*PROBLEM*.
Filter the records below for the word "between". Keep each line that has it.

.....

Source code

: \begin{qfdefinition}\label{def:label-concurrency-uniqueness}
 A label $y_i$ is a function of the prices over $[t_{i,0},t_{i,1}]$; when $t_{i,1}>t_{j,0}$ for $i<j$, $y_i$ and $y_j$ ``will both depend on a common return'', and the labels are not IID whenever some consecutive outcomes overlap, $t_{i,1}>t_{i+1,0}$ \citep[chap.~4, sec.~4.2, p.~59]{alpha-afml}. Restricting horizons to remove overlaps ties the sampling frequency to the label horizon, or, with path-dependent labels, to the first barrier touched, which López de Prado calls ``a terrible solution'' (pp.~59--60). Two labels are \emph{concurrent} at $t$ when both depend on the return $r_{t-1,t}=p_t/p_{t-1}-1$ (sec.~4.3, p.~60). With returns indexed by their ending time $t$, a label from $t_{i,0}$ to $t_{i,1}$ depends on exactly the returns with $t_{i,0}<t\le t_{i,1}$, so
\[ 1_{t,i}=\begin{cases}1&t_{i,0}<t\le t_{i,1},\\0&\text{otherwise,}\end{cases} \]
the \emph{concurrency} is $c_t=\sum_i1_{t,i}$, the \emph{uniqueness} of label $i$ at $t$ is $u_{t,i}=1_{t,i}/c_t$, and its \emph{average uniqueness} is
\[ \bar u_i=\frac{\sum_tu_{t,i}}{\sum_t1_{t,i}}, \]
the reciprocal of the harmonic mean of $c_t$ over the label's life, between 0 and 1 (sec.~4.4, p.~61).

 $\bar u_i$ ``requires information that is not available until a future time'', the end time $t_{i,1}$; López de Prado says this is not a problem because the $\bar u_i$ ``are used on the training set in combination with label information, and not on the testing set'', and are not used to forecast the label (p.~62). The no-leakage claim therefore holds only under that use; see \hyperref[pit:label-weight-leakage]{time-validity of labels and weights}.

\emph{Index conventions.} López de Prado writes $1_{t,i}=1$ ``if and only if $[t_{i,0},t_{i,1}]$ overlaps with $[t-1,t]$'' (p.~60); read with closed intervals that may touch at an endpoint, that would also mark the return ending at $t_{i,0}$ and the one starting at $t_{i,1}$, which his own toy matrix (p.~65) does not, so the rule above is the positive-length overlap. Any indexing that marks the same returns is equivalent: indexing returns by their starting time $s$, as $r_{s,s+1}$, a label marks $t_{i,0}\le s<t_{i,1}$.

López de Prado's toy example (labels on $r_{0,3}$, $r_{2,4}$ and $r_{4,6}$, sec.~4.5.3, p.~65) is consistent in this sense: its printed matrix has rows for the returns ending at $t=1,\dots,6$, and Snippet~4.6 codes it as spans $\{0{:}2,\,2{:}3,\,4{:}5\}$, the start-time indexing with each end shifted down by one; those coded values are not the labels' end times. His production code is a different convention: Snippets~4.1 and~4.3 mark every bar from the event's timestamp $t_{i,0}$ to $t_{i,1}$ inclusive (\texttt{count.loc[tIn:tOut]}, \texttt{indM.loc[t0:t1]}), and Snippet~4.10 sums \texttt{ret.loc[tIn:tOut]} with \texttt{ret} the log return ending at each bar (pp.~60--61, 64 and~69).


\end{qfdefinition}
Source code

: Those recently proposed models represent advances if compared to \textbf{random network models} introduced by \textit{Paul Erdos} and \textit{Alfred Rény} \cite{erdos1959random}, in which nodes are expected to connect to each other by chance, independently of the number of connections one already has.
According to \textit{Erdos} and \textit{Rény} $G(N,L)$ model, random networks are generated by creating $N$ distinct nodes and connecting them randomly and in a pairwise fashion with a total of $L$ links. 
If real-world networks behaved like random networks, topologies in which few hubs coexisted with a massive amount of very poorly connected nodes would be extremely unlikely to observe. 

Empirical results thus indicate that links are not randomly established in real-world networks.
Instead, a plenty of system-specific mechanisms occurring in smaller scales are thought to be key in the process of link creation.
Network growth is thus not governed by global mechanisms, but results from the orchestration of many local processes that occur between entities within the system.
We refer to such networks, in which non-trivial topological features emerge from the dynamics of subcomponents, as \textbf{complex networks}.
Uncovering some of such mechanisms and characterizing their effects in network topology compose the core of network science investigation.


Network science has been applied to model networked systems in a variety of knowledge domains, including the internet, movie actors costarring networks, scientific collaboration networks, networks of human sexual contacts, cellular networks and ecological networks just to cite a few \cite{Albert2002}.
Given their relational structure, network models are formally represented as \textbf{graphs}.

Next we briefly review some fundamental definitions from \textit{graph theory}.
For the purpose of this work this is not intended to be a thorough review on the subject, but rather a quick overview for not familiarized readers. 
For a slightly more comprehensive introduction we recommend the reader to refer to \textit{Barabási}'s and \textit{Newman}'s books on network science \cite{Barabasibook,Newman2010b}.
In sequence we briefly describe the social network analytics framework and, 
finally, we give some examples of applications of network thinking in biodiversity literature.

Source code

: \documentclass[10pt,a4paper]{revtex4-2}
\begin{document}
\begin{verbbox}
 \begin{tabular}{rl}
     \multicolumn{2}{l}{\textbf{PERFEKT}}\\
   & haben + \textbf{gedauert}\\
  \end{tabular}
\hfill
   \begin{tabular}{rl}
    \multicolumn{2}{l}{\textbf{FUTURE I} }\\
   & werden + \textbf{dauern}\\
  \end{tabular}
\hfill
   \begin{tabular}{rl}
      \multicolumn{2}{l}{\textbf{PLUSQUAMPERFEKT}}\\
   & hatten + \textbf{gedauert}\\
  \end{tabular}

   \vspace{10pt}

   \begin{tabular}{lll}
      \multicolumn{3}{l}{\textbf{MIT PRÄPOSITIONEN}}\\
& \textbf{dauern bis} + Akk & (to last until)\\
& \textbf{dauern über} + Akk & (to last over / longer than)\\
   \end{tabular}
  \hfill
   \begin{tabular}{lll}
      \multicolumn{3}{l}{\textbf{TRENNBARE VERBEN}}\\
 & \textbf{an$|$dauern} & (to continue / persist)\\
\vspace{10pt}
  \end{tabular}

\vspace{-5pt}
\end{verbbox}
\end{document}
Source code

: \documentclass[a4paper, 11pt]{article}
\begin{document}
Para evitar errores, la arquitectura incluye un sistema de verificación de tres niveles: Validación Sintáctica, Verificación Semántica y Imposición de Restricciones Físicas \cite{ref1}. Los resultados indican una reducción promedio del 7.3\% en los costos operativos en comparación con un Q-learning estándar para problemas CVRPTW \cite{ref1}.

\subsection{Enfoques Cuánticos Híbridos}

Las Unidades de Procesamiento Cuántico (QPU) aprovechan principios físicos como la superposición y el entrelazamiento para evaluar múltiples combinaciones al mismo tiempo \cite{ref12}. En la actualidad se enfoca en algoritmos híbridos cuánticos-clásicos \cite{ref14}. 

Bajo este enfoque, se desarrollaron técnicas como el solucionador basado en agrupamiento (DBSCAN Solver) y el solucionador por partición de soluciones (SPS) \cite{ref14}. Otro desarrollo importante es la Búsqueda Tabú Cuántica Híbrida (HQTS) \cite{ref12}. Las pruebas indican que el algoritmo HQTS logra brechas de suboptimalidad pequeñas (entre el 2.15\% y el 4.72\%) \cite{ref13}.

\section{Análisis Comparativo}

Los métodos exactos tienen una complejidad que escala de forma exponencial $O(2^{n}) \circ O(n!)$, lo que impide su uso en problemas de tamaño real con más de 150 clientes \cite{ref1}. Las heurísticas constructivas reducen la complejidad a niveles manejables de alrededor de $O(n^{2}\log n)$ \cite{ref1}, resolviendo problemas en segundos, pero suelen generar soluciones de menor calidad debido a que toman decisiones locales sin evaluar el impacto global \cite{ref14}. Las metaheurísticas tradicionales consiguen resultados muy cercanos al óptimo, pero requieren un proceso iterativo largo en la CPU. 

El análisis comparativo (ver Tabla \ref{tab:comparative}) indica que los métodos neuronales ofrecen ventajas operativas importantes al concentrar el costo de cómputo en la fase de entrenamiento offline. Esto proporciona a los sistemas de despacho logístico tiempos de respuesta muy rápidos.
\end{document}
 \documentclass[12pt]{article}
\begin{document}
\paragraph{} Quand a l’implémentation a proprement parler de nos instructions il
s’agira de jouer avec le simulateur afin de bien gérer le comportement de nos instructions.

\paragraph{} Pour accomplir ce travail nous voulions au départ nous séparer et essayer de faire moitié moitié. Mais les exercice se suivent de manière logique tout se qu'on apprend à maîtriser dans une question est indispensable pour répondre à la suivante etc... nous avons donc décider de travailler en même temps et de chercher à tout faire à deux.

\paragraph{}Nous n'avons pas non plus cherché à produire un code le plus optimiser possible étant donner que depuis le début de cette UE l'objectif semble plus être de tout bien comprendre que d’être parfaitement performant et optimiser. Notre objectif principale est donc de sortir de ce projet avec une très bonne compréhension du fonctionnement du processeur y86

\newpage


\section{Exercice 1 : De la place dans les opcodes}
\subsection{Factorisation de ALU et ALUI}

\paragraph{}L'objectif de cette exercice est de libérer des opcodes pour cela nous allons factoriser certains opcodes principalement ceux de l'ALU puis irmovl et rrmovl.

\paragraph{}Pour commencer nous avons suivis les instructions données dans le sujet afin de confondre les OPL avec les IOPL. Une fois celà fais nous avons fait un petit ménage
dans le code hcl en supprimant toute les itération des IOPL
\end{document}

.....

*COMPLETED EXERCISE*.
the reciprocal of the harmonic mean of $c_t$ over the label's life, between 0 and 1 (sec.~4.4, p.~61).
Network growth is thus not governed by global mechanisms, but results from the orchestration of many local processes that occur between entities within the system.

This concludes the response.